TASK TO CARRY OUT: Look through the records, and wherever the string "Brontë" turns up, copy out that line.

Plain-text document sources:
++++++++++

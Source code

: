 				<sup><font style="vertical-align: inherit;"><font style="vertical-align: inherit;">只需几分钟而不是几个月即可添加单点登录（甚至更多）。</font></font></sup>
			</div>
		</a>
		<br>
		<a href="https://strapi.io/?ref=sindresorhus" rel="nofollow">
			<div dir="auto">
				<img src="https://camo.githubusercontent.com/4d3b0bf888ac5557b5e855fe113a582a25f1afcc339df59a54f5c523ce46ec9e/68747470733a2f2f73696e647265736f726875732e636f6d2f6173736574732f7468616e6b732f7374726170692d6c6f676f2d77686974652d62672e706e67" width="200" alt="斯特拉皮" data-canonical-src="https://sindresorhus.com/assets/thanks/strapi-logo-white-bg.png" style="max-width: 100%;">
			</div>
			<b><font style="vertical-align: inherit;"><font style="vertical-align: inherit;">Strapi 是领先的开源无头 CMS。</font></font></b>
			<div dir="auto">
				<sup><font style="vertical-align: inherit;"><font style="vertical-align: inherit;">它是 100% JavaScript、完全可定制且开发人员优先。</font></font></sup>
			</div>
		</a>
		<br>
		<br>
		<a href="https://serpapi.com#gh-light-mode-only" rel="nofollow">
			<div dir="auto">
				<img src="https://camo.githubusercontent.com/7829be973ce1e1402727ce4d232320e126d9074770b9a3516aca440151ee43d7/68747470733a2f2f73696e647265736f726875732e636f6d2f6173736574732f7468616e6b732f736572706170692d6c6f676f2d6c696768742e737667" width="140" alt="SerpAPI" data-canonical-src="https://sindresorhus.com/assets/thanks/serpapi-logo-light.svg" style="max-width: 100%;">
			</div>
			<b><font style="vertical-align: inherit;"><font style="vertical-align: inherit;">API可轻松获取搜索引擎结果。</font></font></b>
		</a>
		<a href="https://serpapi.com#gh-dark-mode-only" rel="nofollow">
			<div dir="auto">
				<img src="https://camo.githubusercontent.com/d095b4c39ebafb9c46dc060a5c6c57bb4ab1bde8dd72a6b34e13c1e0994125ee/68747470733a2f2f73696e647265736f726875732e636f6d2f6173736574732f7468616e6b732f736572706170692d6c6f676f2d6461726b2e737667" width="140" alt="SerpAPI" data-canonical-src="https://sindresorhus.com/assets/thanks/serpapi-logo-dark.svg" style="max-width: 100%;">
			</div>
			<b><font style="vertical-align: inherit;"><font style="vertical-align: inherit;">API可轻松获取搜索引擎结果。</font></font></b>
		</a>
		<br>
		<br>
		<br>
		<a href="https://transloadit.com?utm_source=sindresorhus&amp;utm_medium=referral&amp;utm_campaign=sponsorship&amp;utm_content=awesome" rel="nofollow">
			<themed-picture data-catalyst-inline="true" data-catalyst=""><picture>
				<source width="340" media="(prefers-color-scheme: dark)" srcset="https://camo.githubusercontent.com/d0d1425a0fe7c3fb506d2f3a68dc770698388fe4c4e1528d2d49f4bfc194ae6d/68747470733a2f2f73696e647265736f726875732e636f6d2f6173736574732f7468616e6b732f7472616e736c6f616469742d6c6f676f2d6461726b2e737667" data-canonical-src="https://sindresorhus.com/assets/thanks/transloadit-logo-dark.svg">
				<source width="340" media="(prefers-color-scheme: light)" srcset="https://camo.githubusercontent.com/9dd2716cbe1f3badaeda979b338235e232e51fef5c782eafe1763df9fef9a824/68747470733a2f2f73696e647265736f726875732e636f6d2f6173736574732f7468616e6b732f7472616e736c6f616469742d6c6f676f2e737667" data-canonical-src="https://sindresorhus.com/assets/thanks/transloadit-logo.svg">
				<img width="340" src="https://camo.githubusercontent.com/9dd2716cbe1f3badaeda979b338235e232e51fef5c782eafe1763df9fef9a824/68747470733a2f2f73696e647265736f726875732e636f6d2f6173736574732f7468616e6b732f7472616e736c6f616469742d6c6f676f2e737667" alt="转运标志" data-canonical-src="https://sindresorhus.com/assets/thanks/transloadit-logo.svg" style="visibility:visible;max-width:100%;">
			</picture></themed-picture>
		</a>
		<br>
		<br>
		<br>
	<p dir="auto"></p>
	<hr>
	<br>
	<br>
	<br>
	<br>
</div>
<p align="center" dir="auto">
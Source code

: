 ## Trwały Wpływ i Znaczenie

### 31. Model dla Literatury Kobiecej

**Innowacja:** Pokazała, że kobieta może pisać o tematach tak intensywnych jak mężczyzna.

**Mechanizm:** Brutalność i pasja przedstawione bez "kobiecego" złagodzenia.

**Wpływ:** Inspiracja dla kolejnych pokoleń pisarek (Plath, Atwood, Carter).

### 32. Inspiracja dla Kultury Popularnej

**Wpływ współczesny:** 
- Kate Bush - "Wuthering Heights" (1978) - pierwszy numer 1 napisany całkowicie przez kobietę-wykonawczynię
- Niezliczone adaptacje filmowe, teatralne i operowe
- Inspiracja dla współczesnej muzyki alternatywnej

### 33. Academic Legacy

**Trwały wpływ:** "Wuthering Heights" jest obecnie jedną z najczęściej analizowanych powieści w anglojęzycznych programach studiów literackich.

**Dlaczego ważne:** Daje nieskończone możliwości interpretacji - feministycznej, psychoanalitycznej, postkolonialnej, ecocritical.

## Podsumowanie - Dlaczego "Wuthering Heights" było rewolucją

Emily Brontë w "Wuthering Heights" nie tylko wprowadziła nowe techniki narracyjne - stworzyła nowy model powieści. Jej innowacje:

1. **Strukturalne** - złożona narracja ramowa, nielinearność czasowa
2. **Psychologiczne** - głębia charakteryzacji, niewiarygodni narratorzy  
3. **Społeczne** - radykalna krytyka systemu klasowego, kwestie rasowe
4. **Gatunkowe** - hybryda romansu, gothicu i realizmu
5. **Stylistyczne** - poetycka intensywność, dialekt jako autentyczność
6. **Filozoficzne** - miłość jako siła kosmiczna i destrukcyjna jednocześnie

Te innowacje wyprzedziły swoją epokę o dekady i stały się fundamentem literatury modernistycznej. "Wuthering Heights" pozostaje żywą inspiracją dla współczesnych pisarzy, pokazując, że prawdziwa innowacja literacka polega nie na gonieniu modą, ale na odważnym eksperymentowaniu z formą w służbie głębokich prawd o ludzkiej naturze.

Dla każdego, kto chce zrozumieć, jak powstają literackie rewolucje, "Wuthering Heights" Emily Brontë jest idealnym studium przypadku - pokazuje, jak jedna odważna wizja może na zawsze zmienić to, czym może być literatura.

++++++++++

SOLUTION TO THE PROBLEM:
Emily Brontë w "Wuthering Heights" nie tylko wprowadziła nowe techniki narracyjne - stworzyła nowy model powieści. Jej innowacje:
Dla każdego, kto chce zrozumieć, jak powstają literackie rewolucje, "Wuthering Heights" Emily Brontë jest idealnym studium przypadku - pokazuje, jak jedna odważna wizja może na zawsze zmienić to, czym może być literatura.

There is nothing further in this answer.